My plan for implementation of Class Dojo includes parent and student involvement. At the beginning of the year, I am using the parent and student invitations generated by Class Dojo to share login information. I will be encouraging students and parents to frequently check their accounts to monitor patterns in their classroom actions.

However, the most significant point of including parents and students in Class Dojo is to meet the need described at the beginning of the post – responding to parent concern. When something goes wrong, we can collaboratively identify points of concern related to behavior and isolate the results of behavior from academic concerns.

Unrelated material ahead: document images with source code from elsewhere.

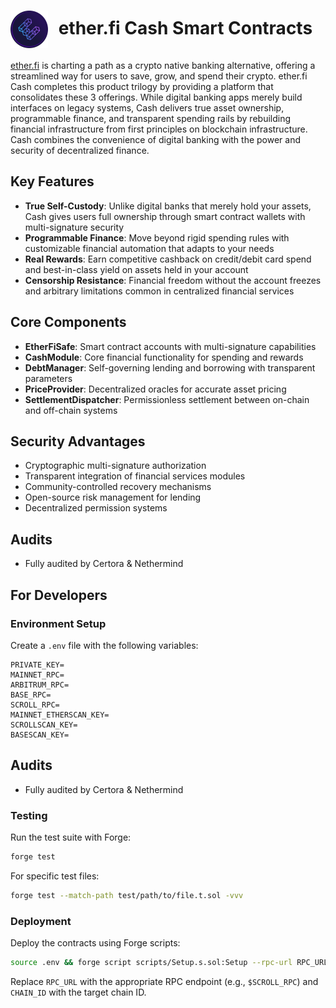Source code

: <h1> <a href="https://ether.fi"><img src="public/etherfi-logo.svg" width="60" height="60" alt="Logo" style="vertical-align:middle; margin-right: 10px;"/></a> ether.fi Cash Smart Contracts </h1>

[ether.fi](http://ether.fi) is charting a path as a crypto native banking alternative, offering a streamlined way for users to save, grow, and spend their crypto. ether.fi Cash completes this product trilogy by providing a platform that consolidates these 3 offerings. While digital banking apps merely build interfaces on legacy systems, Cash delivers true asset ownership, programmable finance, and transparent spending rails by rebuilding financial infrastructure from first principles on blockchain infrastructure. Cash combines the convenience of digital banking with the power and security of decentralized finance.

## Key Features

- **True Self-Custody**: Unlike digital banks that merely hold your assets, Cash gives users full ownership through smart contract wallets with multi-signature security
- **Programmable Finance**: Move beyond rigid spending rules with customizable financial automation that adapts to your needs
- **Real Rewards**: Earn competitive cashback on credit/debit card spend and best-in-class yield on assets held in your account
- **Censorship Resistance**: Financial freedom without the account freezes and arbitrary limitations common in centralized financial services

## Core Components

- **EtherFiSafe**: Smart contract accounts with multi-signature capabilities
- **CashModule**: Core financial functionality for spending and rewards
- **DebtManager**: Self-governing lending and borrowing with transparent parameters
- **PriceProvider**: Decentralized oracles for accurate asset pricing
- **SettlementDispatcher**: Permissionless settlement between on-chain and off-chain systems

## Security Advantages

- Cryptographic multi-signature authorization
- Transparent integration of financial services modules
- Community-controlled recovery mechanisms
- Open-source risk management for lending
- Decentralized permission systems

## Audits

- Fully audited by Certora & Nethermind

## For Developers

### Environment Setup

Create a `.env` file with the following variables:

```
PRIVATE_KEY=
MAINNET_RPC=
ARBITRUM_RPC=
BASE_RPC=
SCROLL_RPC=
MAINNET_ETHERSCAN_KEY=
SCROLLSCAN_KEY=
BASESCAN_KEY=

```

## Audits

- Fully audited by Certora & Nethermind

### Testing

Run the test suite with Forge:

```bash
forge test
```

For specific test files:

```bash
forge test --match-path test/path/to/file.t.sol -vvv
```

### Deployment

Deploy the contracts using Forge scripts:

```bash
source .env && forge script scripts/Setup.s.sol:Setup --rpc-url RPC_URL --chain CHAIN_ID -vvvv --broadcast --verify
```

Replace `RPC_URL` with the appropriate RPC endpoint (e.g., `$SCROLL_RPC`) and `CHAIN_ID` with the target chain ID.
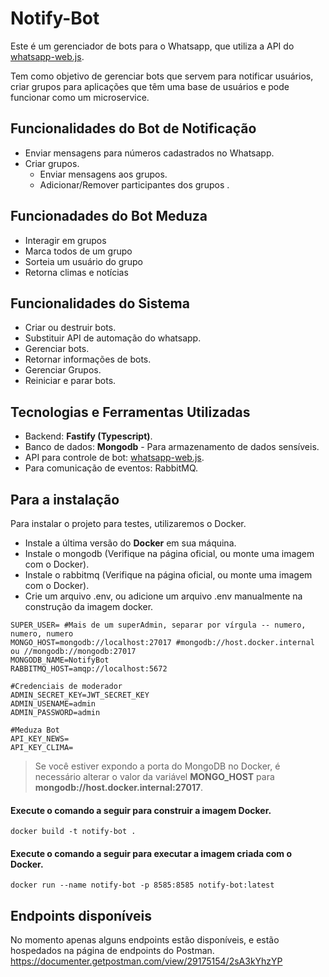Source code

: # Notify-Bot
Este é um gerenciador de bots para o Whatsapp, que utiliza a API do [whatsapp-web.js](https://github.com/pedroslopez/whatsapp-web.js).

Tem como objetivo de gerenciar bots que servem para notificar usuários, criar grupos para aplicações que têm uma base de usuários e pode funcionar como um microservice.

## Funcionalidades do Bot de Notificação

- Enviar mensagens para números cadastrados no Whatsapp.
- Criar grupos.
    - Enviar mensagens aos grupos.
    - Adicionar/Remover participantes dos grupos .


## Funcionadades do Bot Meduza

- Interagir em grupos
- Marca todos de um grupo
- Sorteia um usuário do grupo
- Retorna climas e notícias

## Funcionalidades do Sistema

- Criar ou destruir bots.
- Substituir API de automação do whatsapp.
- Gerenciar bots.
- Retornar informações de bots.
- Gerenciar Grupos.
- Reiniciar e parar bots.

## Tecnologias e Ferramentas Utilizadas

- Backend: **Fastify (Typescript)**.
- Banco de dados: **Mongodb** - Para armazenamento de dados sensíveis.
- API para controle de bot: [whatsapp-web.js](https://github.com/pedroslopez/whatsapp-web.js).
- Para comunicação de eventos: RabbitMQ.

## Para a instalação
Para instalar o projeto para testes, utilizaremos o Docker.

- Instale a última versão do **Docker** em sua máquina.
- Instale o mongodb (Verifique na página oficial, ou monte uma imagem com o Docker).
- Instale o rabbitmq (Verifique na página oficial, ou monte uma imagem com o Docker).
- Crie um arquivo .env, ou adicione um arquivo .env manualmente na construção da imagem docker.

```.env
SUPER_USER= #Mais de um superAdmin, separar por vírgula -- numero, numero, numero
MONGO_HOST=mongodb://localhost:27017 #mongodb://host.docker.internal ou //mongodb://mongodb:27017
MONGODB_NAME=NotifyBot
RABBITMQ_HOST=amqp://localhost:5672

#Credenciais de moderador
ADMIN_SECRET_KEY=JWT_SECRET_KEY
ADMIN_USENAME=admin
ADMIN_PASSWORD=admin

#Meduza Bot
API_KEY_NEWS=
API_KEY_CLIMA=
```
> Se você estiver expondo a porta do MongoDB no Docker, é necessário alterar o valor da variável **MONGO_HOST** para __mongodb://host.docker.internal:27017__.

#### Execute o comando a seguir para construir a imagem Docker.

    docker build -t notify-bot .

#### Execute o comando a seguir para executar a imagem criada com o Docker.

    docker run --name notify-bot -p 8585:8585 notify-bot:latest

## Endpoints disponíveis

No momento apenas alguns endpoints estão disponíveis, e estão hospedados na página de endpoints do Postman.
https://documenter.getpostman.com/view/29175154/2sA3kYhzYP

Although this responsive use of Class Dojo is the main purpose of promoting parent involvement, my biggest reason for implementing Class Dojo in my instruction is to be PROACTIVE rather than RESPONSIVE. By monitoring class data, I intend to identify patterns and changes in student behaviors and INTERVENE IMMEDIATELY. Student interventions become more meaningful as I can separate behavior from academic issues and respond appropriately.

The Evaluation

Good implementation of any tool requires a mode of evaluation in order to assess effectiveness. The points of evaluation to be used for Class Dojo include:

  • Teacher Data Collection
    • Successful teacher data collection is demonstrated by consistent tracking of student behaviors at a frequency of 3 times per class session.
  • Parent Involvement
    • Successful parent involvement is demonstrated by a participation percentage of 50% or higher.
      • Participation is defined as parent account set up and some use of portal
  • Student Involvement
    • Successful student involvement is demonstrated by a participation percentage of 75% or higher.
      • Participation is defined as student account set up and some use of portal
  • Successful Interventions
    • Successful interventions are demonstrated by useful application of Class Dojo generated data to inform next steps to improve student performance behaviorally and/or academically.

As the semester progresses, I will post about how implementation of Class Dojo measures up to the evaluation criteria listed above.

The Conclusion

Class Dojo has tremendous potential to empower teachers, parents, and students. The usefulness of the data generated and the ease of collection makes Class Dojo an easy addition to classroom instruction.

Technology implementation for student success!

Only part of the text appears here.